• **MATERIAL TO PROCESS**:
-*-
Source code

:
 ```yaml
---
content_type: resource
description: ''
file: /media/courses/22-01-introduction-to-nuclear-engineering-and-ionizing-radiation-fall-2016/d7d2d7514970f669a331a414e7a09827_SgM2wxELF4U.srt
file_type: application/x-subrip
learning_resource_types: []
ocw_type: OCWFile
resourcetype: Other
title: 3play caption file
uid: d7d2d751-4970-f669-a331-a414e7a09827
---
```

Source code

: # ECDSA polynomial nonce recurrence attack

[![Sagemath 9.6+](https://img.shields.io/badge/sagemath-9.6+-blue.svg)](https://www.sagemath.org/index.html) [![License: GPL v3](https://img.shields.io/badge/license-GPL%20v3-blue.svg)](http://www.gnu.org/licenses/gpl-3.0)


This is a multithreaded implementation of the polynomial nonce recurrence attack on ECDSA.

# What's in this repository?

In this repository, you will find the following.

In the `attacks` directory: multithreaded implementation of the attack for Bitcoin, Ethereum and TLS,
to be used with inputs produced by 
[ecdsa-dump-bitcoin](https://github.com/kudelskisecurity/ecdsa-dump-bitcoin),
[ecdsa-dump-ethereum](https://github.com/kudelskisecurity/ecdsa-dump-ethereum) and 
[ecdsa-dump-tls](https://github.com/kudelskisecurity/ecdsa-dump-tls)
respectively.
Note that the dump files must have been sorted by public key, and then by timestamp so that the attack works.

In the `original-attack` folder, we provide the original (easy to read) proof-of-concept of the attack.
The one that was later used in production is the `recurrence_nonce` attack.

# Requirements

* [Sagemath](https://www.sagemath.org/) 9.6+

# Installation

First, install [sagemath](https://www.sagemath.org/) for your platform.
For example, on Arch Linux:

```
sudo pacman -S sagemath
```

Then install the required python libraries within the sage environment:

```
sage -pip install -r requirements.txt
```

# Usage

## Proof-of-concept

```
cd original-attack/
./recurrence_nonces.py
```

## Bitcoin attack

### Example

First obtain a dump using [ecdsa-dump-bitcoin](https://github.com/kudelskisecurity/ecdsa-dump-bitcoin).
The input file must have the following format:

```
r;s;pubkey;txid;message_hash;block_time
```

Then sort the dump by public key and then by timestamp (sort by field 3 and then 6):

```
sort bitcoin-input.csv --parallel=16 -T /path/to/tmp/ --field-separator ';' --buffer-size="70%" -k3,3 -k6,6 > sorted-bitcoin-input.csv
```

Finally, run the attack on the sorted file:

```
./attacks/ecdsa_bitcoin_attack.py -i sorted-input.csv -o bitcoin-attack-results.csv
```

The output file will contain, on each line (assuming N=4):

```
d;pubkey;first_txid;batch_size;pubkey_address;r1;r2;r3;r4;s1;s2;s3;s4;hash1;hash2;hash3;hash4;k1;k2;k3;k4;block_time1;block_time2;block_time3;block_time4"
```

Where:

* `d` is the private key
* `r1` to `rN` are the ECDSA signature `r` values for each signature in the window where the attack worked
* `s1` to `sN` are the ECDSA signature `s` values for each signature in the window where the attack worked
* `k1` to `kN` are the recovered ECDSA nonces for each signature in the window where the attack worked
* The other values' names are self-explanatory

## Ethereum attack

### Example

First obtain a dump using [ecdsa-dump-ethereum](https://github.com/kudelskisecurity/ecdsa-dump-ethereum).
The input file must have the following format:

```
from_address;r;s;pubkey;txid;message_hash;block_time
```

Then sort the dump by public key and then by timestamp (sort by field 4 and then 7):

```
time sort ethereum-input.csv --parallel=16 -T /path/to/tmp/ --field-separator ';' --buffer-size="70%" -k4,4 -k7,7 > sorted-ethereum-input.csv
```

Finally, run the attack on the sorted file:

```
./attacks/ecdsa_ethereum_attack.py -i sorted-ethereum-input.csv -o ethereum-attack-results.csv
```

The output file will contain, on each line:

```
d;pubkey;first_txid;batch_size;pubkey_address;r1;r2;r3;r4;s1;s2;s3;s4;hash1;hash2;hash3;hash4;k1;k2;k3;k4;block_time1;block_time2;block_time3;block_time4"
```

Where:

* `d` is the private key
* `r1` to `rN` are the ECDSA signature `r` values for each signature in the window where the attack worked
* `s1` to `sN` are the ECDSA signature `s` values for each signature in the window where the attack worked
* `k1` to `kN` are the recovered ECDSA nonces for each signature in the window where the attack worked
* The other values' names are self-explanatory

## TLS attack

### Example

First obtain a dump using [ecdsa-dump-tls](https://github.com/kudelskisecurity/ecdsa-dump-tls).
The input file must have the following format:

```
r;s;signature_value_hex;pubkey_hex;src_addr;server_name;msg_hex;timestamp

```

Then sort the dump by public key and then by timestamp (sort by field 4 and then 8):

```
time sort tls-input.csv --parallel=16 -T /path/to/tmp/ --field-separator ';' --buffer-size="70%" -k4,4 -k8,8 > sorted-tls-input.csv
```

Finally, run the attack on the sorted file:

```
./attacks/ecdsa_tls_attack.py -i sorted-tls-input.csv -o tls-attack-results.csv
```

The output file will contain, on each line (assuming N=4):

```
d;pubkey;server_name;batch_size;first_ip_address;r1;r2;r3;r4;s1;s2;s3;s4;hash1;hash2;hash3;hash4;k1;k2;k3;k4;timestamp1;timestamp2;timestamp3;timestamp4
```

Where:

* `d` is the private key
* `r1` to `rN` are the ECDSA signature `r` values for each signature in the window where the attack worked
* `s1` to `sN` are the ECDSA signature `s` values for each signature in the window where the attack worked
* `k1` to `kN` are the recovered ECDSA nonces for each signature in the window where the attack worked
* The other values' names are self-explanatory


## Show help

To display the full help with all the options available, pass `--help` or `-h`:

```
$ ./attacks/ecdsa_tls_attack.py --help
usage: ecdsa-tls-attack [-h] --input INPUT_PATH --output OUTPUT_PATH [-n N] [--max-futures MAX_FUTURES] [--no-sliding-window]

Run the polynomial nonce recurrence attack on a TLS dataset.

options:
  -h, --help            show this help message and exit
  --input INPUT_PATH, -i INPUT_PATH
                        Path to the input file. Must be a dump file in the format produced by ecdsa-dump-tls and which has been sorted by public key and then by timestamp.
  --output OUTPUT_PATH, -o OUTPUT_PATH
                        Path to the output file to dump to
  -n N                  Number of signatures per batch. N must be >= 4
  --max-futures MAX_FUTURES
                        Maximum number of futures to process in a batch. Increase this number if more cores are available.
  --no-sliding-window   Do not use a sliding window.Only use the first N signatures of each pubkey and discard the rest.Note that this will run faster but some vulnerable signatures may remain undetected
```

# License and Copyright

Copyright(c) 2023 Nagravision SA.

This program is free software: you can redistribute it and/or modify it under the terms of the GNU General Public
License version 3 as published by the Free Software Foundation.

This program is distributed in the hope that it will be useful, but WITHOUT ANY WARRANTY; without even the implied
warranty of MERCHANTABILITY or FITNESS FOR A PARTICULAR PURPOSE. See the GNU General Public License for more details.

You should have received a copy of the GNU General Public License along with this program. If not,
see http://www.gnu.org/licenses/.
-*-
If a line in the records above has the word "that", copy it.

• **OUTPUT OF THE EXERCISE**:
Note that the dump files must have been sorted by public key, and then by timestamp so that the attack works.
The one that was later used in production is the `recurrence_nonce` attack.
  --no-sliding-window   Do not use a sliding window.Only use the first N signatures of each pubkey and discard the rest.Note that this will run faster but some vulnerable signatures may remain undetected
This program is distributed in the hope that it will be useful, but WITHOUT ANY WARRANTY; without even the implied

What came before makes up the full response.